Roberta uccisa a 17 anni, l’amica: “L’ho vista con un occhio nero, con Pietro litigava spesso”

Roberta uccisa a 17 anni, l’amica: “L’ho vista con un occhio nero, con Pietro litigava spesso”

Nel frattempo la Procura ha disposto il fermo per il fidanzato 19enne della vittima


PALERMO – Emergono nuovi retroscena sulla vicenda legata alla morte della 17enne di Caccamo, in provincia di Palermo Roberta Siragusa. Stando ad alcune testimonianze rilasciate dagli amici della coppia, Pietro Morreale sarebbe stato più volte aggressivo e violento nei confronti della ragazza.

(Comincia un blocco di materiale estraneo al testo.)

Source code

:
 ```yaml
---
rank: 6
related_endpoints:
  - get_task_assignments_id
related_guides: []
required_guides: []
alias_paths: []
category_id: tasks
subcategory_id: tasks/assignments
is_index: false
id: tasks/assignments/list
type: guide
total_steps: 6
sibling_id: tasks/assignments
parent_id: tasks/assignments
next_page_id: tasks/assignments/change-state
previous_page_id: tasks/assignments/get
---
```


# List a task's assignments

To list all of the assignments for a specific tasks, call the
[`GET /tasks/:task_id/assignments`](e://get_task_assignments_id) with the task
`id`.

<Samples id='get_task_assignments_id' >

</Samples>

“La scorsa estate avevo visto Roberta con un occhio nero – racconta una compagna della 17enne a “Repubblica” – I litigi erano proseguiti, poi di recente sembrava essere tornato il sereno”. Sono tante le testimonianze di amici che descrivono il rapporto tra i due non sempre felice, dato la forte gelosie di Pietro.

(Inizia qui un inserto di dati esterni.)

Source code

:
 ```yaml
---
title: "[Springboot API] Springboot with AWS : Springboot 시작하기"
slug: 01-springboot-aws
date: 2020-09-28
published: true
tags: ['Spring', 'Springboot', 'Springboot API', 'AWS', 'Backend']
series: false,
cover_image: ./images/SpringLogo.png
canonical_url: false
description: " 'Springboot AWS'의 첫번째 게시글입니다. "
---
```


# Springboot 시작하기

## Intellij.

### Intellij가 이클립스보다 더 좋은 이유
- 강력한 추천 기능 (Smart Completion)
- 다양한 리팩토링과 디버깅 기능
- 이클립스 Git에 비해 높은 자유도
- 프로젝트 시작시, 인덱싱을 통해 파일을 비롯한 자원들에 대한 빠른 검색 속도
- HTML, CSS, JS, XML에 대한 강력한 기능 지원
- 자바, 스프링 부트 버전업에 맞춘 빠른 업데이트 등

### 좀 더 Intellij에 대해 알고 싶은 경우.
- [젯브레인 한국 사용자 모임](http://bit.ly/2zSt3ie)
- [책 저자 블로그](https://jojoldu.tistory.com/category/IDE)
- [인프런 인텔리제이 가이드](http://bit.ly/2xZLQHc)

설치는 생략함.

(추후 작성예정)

Pare, infatti, che la stessa sera di sabato, quando Roberta sarebbe stata uccisa, la coppia si era resa protagonista di una festa alla quale stavano partecipando con alcuni conoscenti. In seguito all’animata discussione, i due sarebbero andati via e dall’ora non si hanno avuto più notizie di Roberta.

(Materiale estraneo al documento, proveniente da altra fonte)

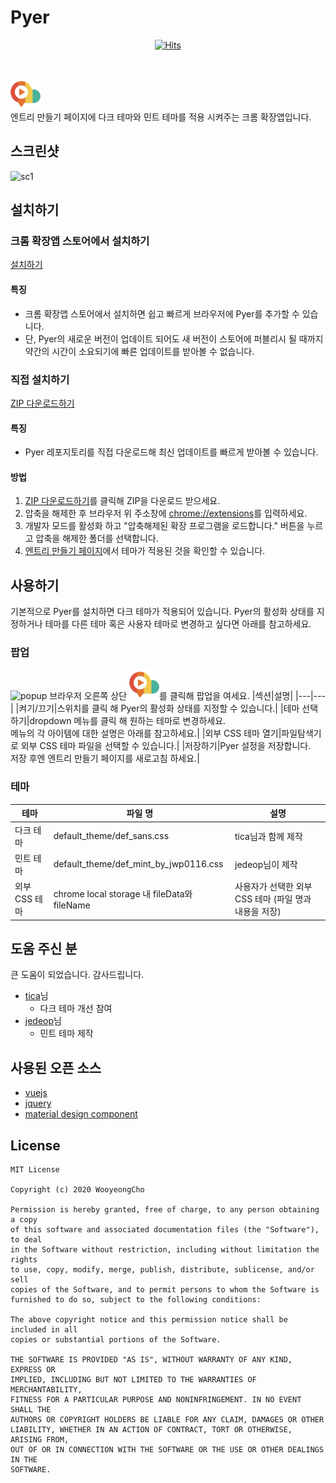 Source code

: # Pyer
<div align=center>
  
[![Hits](https://hits.seeyoufarm.com/api/count/incr/badge.svg?url=https%3A%2F%2Fgithub.com%2FWooyeongCho%2FPyer&count_bg=%2379C83D&title_bg=%23555555&icon=ghostery.svg&icon_color=%23E7E7E7&title=hits&edge_flat=false)](https://hits.seeyoufarm.com)

</div>

<br />

![logo](https://raw.githubusercontent.com/WooyeongCho/Pyer/master/icons/icon_48.png)
<br />
엔트리 만들기 페이지에 다크 테마와 민트 테마를 적용 시켜주는 크롬 확장앱입니다.

## 스크린샷
![sc1](https://user-images.githubusercontent.com/29038818/91118448-f1efde00-e6cb-11ea-8180-5fe30f09dbeb.png)

## 설치하기
### 크롬 확장앱 스토어에서 설치하기
[설치하기](https://bit.ly/entry_pyer)
#### 특징
- 크롬 확장앱 스토어에서 설치하면 쉽고 빠르게 브라우저에 Pyer를 추가할 수 있습니다.
- 단, Pyer의 새로운 버전이 업데이트 되어도 새 버전이 스토어에 퍼블리시 될 때까지 약간의 시간이 소요되기에 빠른 업데이트를 받아볼 수 없습니다. 

### 직접 설치하기
[ZIP 다운로드하기](https://github.com/WooyeongCho/Pyer/archive/master.zip)
#### 특징
- Pyer 레포지토리를 직접 다운로드해 최신 업데이트를 빠르게 받아볼 수 있습니다.
#### 방법
1. [ZIP 다운로드하기](https://github.com/WooyeongCho/Pyer/archive/master.zip)를 클릭해 ZIP을 다운로드 받으세요.
2. 압축을 해제한 후 브라우저 위 주소창에 [chrome://extensions](chrome://extensions)를 입력하세요.
3. 개발자 모드를 활성화 하고 "압축해제된 확장 프로그램을 로드합니다." 버튼을 누르고 압축을 해제한 폴더를 선택합니다.
4. [엔트리 만들기 페이지](https://playentry.org/ws)에서 테마가 적용된 것을 확인할 수 있습니다.

## 사용하기
기본적으로 Pyer를 설치하면 다크 테마가 적용되어 있습니다.
Pyer의 활성화 상태를 지정하거나 테마를 다른 테마 혹은 사용자 테마로 변경하고 싶다면 아래를 참고하세요.
### 팝업
![popup](https://user-images.githubusercontent.com/29038818/91118500-0df37f80-e6cc-11ea-987f-f84ebfd82434.png)
브라우저 오른쪽 상단 ![logo](https://raw.githubusercontent.com/WooyeongCho/Pyer/master/icons/icon_48.png)를 클릭해 팝업을 여세요.
|섹션|설명|
|---|---|
|켜기/끄기|스위치를 클릭 해 Pyer의 활성화 상태를 지정할 수 있습니다.|
|테마 선택하기|dropdown 메뉴를 클릭 해 원하는 테마로 변경하세요.<br/>메뉴의 각 아이템에 대한 설명은 아래를 참고하세요.|
|외부 CSS 테마 열기|파일탐색기로 외부 CSS 테마 파일을 선택할 수 있습니다.|
|저장하기|Pyer 설정을 저장합니다.<br/>저장 후엔 엔트리 만들기 페이지를 새로고침 하세요.|
### 테마
|테마|파일 명|설명|
|---|---|---|
|다크 테마|default_theme/def_sans.css|tica님과 함께 제작|
|민트 테마|default_theme/def_mint_by_jwp0116.css|jedeop님이 제작|
|외부 CSS 테마|chrome local storage 내 fileData와 fileName|사용자가 선택한 외부 CSS 테마 (파일 명과 내용을 저장)|

## 도움 주신 분
큰 도움이 되었습니다. 감사드립니다.
- [tica](https://github.com/thoratica)님
  + 다크 테마 개선 참여
- [jedeop](https://github.com/jedeop)님
  + 민트 테마 제작

## 사용된 오픈 소스
- [vuejs](https://github.com/vuejs/vue)
- [jquery](https://github.com/jquery/jquery)
- [material design component](https://github.com/material-components/material-components-web/)

## License
```
MIT License

Copyright (c) 2020 WooyeongCho

Permission is hereby granted, free of charge, to any person obtaining a copy
of this software and associated documentation files (the "Software"), to deal
in the Software without restriction, including without limitation the rights
to use, copy, modify, merge, publish, distribute, sublicense, and/or sell
copies of the Software, and to permit persons to whom the Software is
furnished to do so, subject to the following conditions:

The above copyright notice and this permission notice shall be included in all
copies or substantial portions of the Software.

THE SOFTWARE IS PROVIDED "AS IS", WITHOUT WARRANTY OF ANY KIND, EXPRESS OR
IMPLIED, INCLUDING BUT NOT LIMITED TO THE WARRANTIES OF MERCHANTABILITY,
FITNESS FOR A PARTICULAR PURPOSE AND NONINFRINGEMENT. IN NO EVENT SHALL THE
AUTHORS OR COPYRIGHT HOLDERS BE LIABLE FOR ANY CLAIM, DAMAGES OR OTHER
LIABILITY, WHETHER IN AN ACTION OF CONTRACT, TORT OR OTHERWISE, ARISING FROM,
OUT OF OR IN CONNECTION WITH THE SOFTWARE OR THE USE OR OTHER DEALINGS IN THE
SOFTWARE.
```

La Procura di Termini Imerese, poche ore fa, inoltre,  ha disposto il fermo di Pietro Morreale, il 19enne indagato per la morte della fidanzata Roberta Siragusa. Nonostante l’avvocato difensore del giovane sostiene l’innocenza dell’assistito, Morreale è ora accusato di omicidio volontario e occultamento di cadavere. Si attendono nuovi aggiornamenti sul caso.